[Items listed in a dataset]
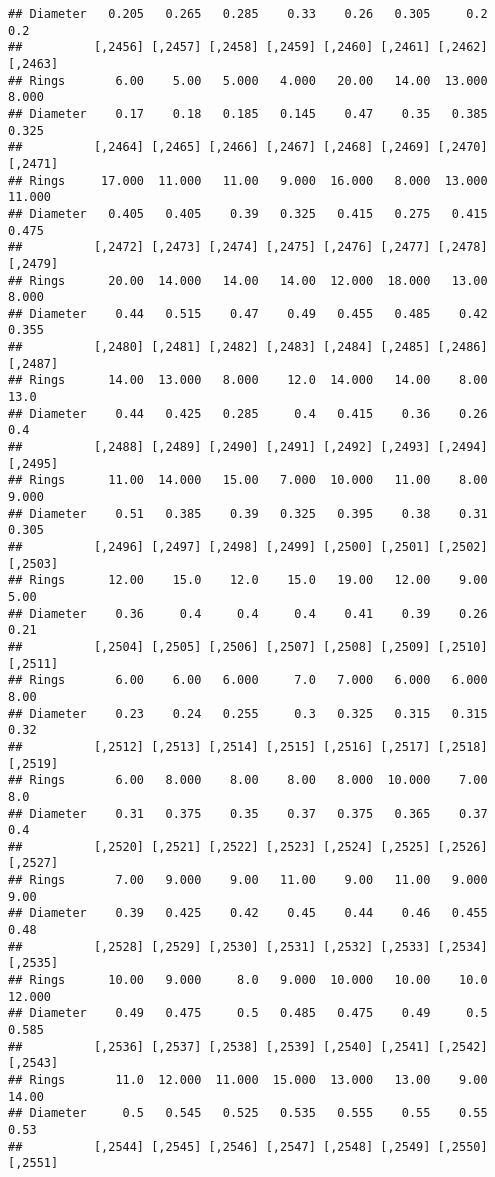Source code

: \documentclass[
]{article}
\begin{document}
\begin{verbatim}
## Diameter   0.205   0.265   0.285    0.33    0.26   0.305     0.2     0.2
##          [,2456] [,2457] [,2458] [,2459] [,2460] [,2461] [,2462] [,2463]
## Rings       6.00    5.00   5.000   4.000   20.00   14.00  13.000   8.000
## Diameter    0.17    0.18   0.185   0.145    0.47    0.35   0.385   0.325
##          [,2464] [,2465] [,2466] [,2467] [,2468] [,2469] [,2470] [,2471]
## Rings     17.000  11.000   11.00   9.000  16.000   8.000  13.000  11.000
## Diameter   0.405   0.405    0.39   0.325   0.415   0.275   0.415   0.475
##          [,2472] [,2473] [,2474] [,2475] [,2476] [,2477] [,2478] [,2479]
## Rings      20.00  14.000   14.00   14.00  12.000  18.000   13.00   8.000
## Diameter    0.44   0.515    0.47    0.49   0.455   0.485    0.42   0.355
##          [,2480] [,2481] [,2482] [,2483] [,2484] [,2485] [,2486] [,2487]
## Rings      14.00  13.000   8.000    12.0  14.000   14.00    8.00    13.0
## Diameter    0.44   0.425   0.285     0.4   0.415    0.36    0.26     0.4
##          [,2488] [,2489] [,2490] [,2491] [,2492] [,2493] [,2494] [,2495]
## Rings      11.00  14.000   15.00   7.000  10.000   11.00    8.00   9.000
## Diameter    0.51   0.385    0.39   0.325   0.395    0.38    0.31   0.305
##          [,2496] [,2497] [,2498] [,2499] [,2500] [,2501] [,2502] [,2503]
## Rings      12.00    15.0    12.0    15.0   19.00   12.00    9.00    5.00
## Diameter    0.36     0.4     0.4     0.4    0.41    0.39    0.26    0.21
##          [,2504] [,2505] [,2506] [,2507] [,2508] [,2509] [,2510] [,2511]
## Rings       6.00    6.00   6.000     7.0   7.000   6.000   6.000    8.00
## Diameter    0.23    0.24   0.255     0.3   0.325   0.315   0.315    0.32
##          [,2512] [,2513] [,2514] [,2515] [,2516] [,2517] [,2518] [,2519]
## Rings       6.00   8.000    8.00    8.00   8.000  10.000    7.00     8.0
## Diameter    0.31   0.375    0.35    0.37   0.375   0.365    0.37     0.4
##          [,2520] [,2521] [,2522] [,2523] [,2524] [,2525] [,2526] [,2527]
## Rings       7.00   9.000    9.00   11.00    9.00   11.00   9.000    9.00
## Diameter    0.39   0.425    0.42    0.45    0.44    0.46   0.455    0.48
##          [,2528] [,2529] [,2530] [,2531] [,2532] [,2533] [,2534] [,2535]
## Rings      10.00   9.000     8.0   9.000  10.000   10.00    10.0  12.000
## Diameter    0.49   0.475     0.5   0.485   0.475    0.49     0.5   0.585
##          [,2536] [,2537] [,2538] [,2539] [,2540] [,2541] [,2542] [,2543]
## Rings       11.0  12.000  11.000  15.000  13.000   13.00    9.00   14.00
## Diameter     0.5   0.545   0.525   0.535   0.555    0.55    0.55    0.53
##          [,2544] [,2545] [,2546] [,2547] [,2548] [,2549] [,2550] [,2551]

\end{verbatim}
\end{document}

- **Problem description**
From the first line of the entries above through the line with "[,2461] [,2462] [,2463]", set down each line exactly and drop the pictures.

- **Reply to the task**
Source code

: \documentclass[
]{article}
\begin{document}
\begin{verbatim}
## Diameter   0.205   0.265   0.285    0.33    0.26   0.305     0.2     0.2
##          [,2456] [,2457] [,2458] [,2459] [,2460] [,2461] [,2462] [,2463]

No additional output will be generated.